Task goal: Scan the entries that follow for the word "tidak", then report every line in which it appears.

Excerpted records:
● ● ●

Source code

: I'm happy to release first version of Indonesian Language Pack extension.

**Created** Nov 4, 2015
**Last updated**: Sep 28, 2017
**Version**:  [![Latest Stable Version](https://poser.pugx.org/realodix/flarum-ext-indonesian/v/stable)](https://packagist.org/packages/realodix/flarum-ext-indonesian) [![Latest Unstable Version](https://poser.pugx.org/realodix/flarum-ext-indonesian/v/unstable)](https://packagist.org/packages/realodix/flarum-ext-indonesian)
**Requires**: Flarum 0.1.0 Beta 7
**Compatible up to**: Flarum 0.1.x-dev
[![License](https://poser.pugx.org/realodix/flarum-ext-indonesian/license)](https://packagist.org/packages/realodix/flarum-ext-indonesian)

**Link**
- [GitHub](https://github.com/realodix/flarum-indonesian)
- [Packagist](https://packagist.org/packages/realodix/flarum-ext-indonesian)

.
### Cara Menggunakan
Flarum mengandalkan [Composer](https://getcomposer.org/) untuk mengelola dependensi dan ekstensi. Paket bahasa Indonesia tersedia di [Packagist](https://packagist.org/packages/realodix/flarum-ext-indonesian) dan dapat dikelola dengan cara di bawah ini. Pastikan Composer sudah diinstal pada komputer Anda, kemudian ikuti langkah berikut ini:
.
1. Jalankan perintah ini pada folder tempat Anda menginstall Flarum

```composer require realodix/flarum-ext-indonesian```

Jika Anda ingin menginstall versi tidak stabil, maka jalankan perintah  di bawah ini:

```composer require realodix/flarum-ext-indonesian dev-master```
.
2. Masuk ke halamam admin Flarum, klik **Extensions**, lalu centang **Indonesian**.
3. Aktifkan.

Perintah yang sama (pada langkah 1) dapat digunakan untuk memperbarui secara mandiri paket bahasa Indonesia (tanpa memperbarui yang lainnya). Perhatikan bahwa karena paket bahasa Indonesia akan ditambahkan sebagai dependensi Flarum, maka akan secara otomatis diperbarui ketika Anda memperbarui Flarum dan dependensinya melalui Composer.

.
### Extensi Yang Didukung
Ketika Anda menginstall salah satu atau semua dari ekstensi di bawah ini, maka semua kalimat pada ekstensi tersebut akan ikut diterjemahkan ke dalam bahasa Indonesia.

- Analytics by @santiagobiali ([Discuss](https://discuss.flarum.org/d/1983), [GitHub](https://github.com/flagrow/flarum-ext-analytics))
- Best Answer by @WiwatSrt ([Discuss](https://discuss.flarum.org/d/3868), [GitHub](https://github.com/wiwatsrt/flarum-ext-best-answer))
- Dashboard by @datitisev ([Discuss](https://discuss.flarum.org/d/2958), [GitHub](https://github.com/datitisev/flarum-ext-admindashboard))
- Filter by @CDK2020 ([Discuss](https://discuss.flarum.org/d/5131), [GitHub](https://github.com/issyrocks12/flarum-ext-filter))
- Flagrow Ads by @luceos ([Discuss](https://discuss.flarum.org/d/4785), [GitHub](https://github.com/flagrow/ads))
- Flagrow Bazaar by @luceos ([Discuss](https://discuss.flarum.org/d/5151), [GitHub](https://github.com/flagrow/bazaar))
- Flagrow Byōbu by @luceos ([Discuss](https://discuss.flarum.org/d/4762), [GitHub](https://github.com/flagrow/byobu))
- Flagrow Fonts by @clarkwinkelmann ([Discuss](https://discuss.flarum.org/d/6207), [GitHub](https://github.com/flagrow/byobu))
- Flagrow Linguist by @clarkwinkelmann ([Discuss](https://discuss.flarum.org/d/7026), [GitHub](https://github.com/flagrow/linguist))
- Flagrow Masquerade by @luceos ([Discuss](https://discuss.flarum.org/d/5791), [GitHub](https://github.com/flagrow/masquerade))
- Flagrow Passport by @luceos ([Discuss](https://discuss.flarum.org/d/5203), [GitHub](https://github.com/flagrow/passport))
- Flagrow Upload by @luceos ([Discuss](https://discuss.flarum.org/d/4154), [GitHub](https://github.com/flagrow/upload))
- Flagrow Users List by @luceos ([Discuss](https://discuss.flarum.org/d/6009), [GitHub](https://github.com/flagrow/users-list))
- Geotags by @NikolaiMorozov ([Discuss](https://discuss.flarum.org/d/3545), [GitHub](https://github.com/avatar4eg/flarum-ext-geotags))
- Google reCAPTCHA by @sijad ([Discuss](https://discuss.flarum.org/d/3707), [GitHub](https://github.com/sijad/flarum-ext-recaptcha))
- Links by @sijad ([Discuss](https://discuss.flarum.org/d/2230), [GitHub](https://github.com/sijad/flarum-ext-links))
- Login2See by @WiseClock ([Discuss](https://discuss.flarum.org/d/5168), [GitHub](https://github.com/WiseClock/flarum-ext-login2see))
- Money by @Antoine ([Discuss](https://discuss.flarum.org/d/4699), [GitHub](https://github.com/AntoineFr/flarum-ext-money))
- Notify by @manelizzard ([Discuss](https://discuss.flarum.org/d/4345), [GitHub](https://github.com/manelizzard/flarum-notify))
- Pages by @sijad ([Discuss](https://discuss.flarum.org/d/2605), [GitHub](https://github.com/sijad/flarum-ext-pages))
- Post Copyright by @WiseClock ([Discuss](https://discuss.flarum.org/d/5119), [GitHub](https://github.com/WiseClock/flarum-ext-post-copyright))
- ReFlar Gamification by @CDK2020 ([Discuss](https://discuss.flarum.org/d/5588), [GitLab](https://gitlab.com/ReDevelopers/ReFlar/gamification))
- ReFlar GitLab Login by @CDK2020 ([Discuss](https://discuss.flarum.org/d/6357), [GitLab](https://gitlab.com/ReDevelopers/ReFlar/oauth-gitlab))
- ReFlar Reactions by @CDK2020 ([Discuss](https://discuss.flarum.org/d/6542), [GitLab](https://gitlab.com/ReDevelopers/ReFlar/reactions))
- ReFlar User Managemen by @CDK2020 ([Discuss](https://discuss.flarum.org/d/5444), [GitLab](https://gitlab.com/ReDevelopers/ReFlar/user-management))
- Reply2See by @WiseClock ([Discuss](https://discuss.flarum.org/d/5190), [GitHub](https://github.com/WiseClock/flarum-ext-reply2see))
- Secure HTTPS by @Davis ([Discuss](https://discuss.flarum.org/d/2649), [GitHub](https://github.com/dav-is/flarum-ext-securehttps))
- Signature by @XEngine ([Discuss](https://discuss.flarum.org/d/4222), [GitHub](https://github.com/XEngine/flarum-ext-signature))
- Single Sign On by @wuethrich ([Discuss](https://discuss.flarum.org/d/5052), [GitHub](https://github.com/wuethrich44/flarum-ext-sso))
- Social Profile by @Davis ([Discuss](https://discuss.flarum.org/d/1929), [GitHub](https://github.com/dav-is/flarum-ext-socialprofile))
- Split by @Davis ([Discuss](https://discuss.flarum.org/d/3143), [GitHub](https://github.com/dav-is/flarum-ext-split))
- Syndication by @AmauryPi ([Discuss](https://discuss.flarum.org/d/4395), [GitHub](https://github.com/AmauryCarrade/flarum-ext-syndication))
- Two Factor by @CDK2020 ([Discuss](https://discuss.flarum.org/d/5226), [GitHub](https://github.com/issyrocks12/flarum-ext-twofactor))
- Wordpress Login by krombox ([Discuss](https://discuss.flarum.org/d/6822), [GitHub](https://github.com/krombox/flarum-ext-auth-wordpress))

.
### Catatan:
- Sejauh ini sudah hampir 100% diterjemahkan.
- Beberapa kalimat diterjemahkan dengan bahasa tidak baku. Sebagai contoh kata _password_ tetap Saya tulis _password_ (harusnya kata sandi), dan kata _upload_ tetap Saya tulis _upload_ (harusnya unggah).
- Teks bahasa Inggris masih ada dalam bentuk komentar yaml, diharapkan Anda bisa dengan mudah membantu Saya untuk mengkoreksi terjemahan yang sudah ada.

● ● ●

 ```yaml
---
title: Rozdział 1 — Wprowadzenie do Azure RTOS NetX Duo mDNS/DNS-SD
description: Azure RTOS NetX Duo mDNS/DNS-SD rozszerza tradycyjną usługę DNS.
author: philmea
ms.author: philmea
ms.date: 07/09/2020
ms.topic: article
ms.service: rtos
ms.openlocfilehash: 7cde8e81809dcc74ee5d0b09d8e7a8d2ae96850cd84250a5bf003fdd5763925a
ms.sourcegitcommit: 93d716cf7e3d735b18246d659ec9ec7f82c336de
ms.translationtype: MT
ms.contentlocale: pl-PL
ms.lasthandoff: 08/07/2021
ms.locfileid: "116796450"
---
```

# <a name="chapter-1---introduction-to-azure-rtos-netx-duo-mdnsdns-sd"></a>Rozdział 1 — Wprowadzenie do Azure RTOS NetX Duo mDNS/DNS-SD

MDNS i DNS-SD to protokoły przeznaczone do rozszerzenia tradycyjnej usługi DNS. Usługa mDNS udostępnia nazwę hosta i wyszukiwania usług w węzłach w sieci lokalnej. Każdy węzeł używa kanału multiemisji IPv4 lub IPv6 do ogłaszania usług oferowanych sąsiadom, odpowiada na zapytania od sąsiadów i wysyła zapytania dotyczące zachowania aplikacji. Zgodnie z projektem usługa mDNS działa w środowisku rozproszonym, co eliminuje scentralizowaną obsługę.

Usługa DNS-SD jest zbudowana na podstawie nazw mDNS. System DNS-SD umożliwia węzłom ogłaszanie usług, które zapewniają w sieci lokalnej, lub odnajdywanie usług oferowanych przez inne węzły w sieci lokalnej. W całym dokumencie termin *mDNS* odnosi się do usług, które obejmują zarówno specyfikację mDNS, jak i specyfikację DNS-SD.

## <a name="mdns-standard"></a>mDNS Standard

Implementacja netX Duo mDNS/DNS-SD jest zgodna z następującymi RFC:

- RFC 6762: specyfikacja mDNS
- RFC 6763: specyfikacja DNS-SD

● ● ●

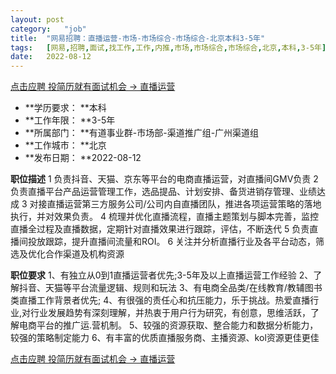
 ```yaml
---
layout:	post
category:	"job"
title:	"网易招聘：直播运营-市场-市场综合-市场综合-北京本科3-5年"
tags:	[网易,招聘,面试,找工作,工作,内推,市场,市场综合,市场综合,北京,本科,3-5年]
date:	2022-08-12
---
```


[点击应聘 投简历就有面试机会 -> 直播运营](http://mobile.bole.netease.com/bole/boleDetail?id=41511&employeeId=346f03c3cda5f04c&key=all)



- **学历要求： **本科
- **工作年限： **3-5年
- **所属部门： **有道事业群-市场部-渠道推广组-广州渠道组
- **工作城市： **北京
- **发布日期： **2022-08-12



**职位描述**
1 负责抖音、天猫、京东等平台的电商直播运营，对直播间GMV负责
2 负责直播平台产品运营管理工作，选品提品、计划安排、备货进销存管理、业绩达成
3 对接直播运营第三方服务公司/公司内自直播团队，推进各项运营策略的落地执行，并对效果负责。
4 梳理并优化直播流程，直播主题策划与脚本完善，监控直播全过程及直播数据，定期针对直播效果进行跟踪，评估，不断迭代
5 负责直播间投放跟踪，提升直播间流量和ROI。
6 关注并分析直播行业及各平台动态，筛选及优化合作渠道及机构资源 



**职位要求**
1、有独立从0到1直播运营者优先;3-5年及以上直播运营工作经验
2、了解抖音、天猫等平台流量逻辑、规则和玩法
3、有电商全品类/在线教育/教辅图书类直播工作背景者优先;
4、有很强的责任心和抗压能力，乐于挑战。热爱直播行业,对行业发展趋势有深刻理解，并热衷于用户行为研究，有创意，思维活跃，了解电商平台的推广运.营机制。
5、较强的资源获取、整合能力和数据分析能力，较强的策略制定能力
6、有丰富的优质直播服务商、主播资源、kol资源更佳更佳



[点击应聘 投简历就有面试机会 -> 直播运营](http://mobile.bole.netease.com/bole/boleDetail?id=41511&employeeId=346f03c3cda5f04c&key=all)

● ● ●

Solution to this exercise:
Jika Anda ingin menginstall versi tidak stabil, maka jalankan perintah  di bawah ini:
- Beberapa kalimat diterjemahkan dengan bahasa tidak baku. Sebagai contoh kata _password_ tetap Saya tulis _password_ (harusnya kata sandi), dan kata _upload_ tetap Saya tulis _upload_ (harusnya unggah).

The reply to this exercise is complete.